(Plain-text document sources)
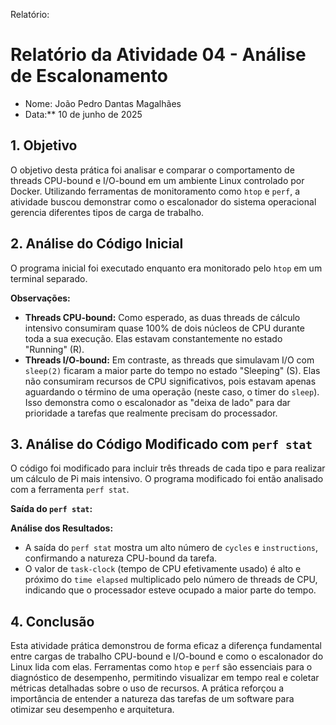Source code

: Relatório: 
# Relatório da Atividade 04 - Análise de Escalonamento

- Nome: João Pedro Dantas Magalhães
- Data:** 10 de junho de 2025

## 1. Objetivo

O objetivo desta prática foi analisar e comparar o comportamento de threads CPU-bound e I/O-bound em um ambiente Linux controlado por Docker. Utilizando ferramentas de monitoramento como `htop` e `perf`, a atividade buscou demonstrar como o escalonador do sistema operacional gerencia diferentes tipos de carga de trabalho.

## 2. Análise do Código Inicial

O programa inicial foi executado enquanto era monitorado pelo `htop` em um terminal separado.


**Observações:**
* **Threads CPU-bound:** Como esperado, as duas threads de cálculo intensivo consumiram quase 100% de dois núcleos de CPU durante toda a sua execução. Elas estavam constantemente no estado "Running" (R).
* **Threads I/O-bound:** Em contraste, as threads que simulavam I/O com `sleep(2)` ficaram a maior parte do tempo no estado "Sleeping" (S). Elas não consumiram recursos de CPU significativos, pois estavam apenas aguardando o término de uma operação (neste caso, o timer do `sleep`). Isso demonstra como o escalonador as "deixa de lado" para dar prioridade a tarefas que realmente precisam do processador.

## 3. Análise do Código Modificado com `perf stat`

O código foi modificado para incluir três threads de cada tipo e para realizar um cálculo de Pi mais intensivo. O programa modificado foi então analisado com a ferramenta `perf stat`.

**Saída do `perf stat`:**


**Análise dos Resultados:**
* A saída do `perf stat` mostra um alto número de `cycles` e `instructions`, confirmando a natureza CPU-bound da tarefa.
* O valor de `task-clock` (tempo de CPU efetivamente usado) é alto e próximo do `time elapsed` multiplicado pelo número de threads de CPU, indicando que o processador esteve ocupado a maior parte do tempo.


## 4. Conclusão

Esta atividade prática demonstrou de forma eficaz a diferença fundamental entre cargas de trabalho CPU-bound e I/O-bound e como o escalonador do Linux lida com elas. Ferramentas como `htop` e `perf` são essenciais para o diagnóstico de desempenho, permitindo visualizar em tempo real e coletar métricas detalhadas sobre o uso de recursos. A prática reforçou a importância de entender a natureza das tarefas de um software para otimizar seu desempenho e arquitetura.
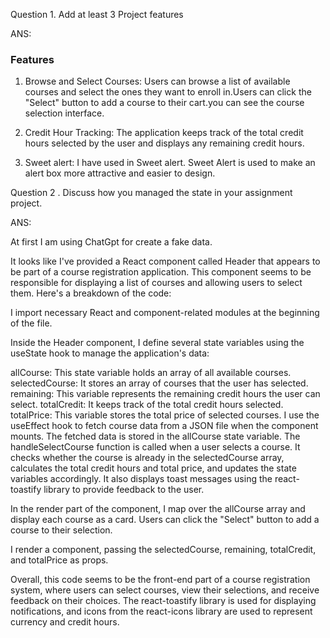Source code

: Question 1. Add at least 3 Project features

ANS: 
### Features
1. Browse and Select Courses: Users can browse a list of available courses and select the ones they want to enroll in.Users can click the "Select" button to add a course to their cart.you can see the course selection interface.

2. Credit Hour Tracking: The application keeps track of the total credit hours selected by the user and displays any remaining credit hours.

3. Sweet alert: I have used in Sweet alert. Sweet Alert is used to make an alert box more attractive and easier to design. 

Question 2 . Discuss how you managed the state in your assignment project.

ANS:

At first I am  using  ChatGpt for create a fake data.

It looks like I've provided a React component called Header that appears to be part of a course registration application. This component seems to be responsible for displaying a list of courses and allowing users to select them. Here's a breakdown of the code:

I import necessary React and component-related modules at the beginning of the file.

Inside the Header component, I define several state variables using the useState hook to manage the application's data:

allCourse: This state variable holds an array of all available courses.
selectedCourse: It stores an array of courses that the user has selected.
remaining: This variable represents the remaining credit hours the user can select.
totalCredit: It keeps track of the total credit hours selected.
totalPrice: This variable stores the total price of selected courses.
I use the useEffect hook to fetch course data from a JSON file when the component mounts. The fetched data is stored in the allCourse state variable.
The handleSelectCourse function is called when a user selects a course. It checks whether the course is already in the selectedCourse array, calculates the total credit hours and total price, and updates the state variables accordingly. It also displays toast messages using the react-toastify library to provide feedback to the user.

In the render part of the component, I map over the allCourse array and display each course as a card. Users can click the "Select" button to add a course to their selection.

I render a <Cart> component, passing the selectedCourse, remaining, totalCredit, and totalPrice as props.

Overall, this code seems to be the front-end part of a course registration system, where users can select courses, view their selections, and receive feedback on their choices. The react-toastify library is used for displaying notifications, and icons from the react-icons library are used to represent currency and credit hours.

◆ Task details: When copying from the data above, begin at the line containing "CPU-bound da tarefa." and end at the line containing "I import necessary"; return those lines exactly and leave all pictures behind.

◆ Exercise answer:
* A saída do `perf stat` mostra um alto número de `cycles` e `instructions`, confirmando a natureza CPU-bound da tarefa.
* O valor de `task-clock` (tempo de CPU efetivamente usado) é alto e próximo do `time elapsed` multiplicado pelo número de threads de CPU, indicando que o processador esteve ocupado a maior parte do tempo.


## 4. Conclusão

Esta atividade prática demonstrou de forma eficaz a diferença fundamental entre cargas de trabalho CPU-bound e I/O-bound e como o escalonador do Linux lida com elas. Ferramentas como `htop` e `perf` são essenciais para o diagnóstico de desempenho, permitindo visualizar em tempo real e coletar métricas detalhadas sobre o uso de recursos. A prática reforçou a importância de entender a natureza das tarefas de um software para otimizar seu desempenho e arquitetura.
Source code

: Question 1. Add at least 3 Project features

ANS: 
### Features
1. Browse and Select Courses: Users can browse a list of available courses and select the ones they want to enroll in.Users can click the "Select" button to add a course to their cart.you can see the course selection interface.

2. Credit Hour Tracking: The application keeps track of the total credit hours selected by the user and displays any remaining credit hours.

3. Sweet alert: I have used in Sweet alert. Sweet Alert is used to make an alert box more attractive and easier to design. 

Question 2 . Discuss how you managed the state in your assignment project.

ANS:

At first I am  using  ChatGpt for create a fake data.

It looks like I've provided a React component called Header that appears to be part of a course registration application. This component seems to be responsible for displaying a list of courses and allowing users to select them. Here's a breakdown of the code:

I import necessary React and component-related modules at the beginning of the file.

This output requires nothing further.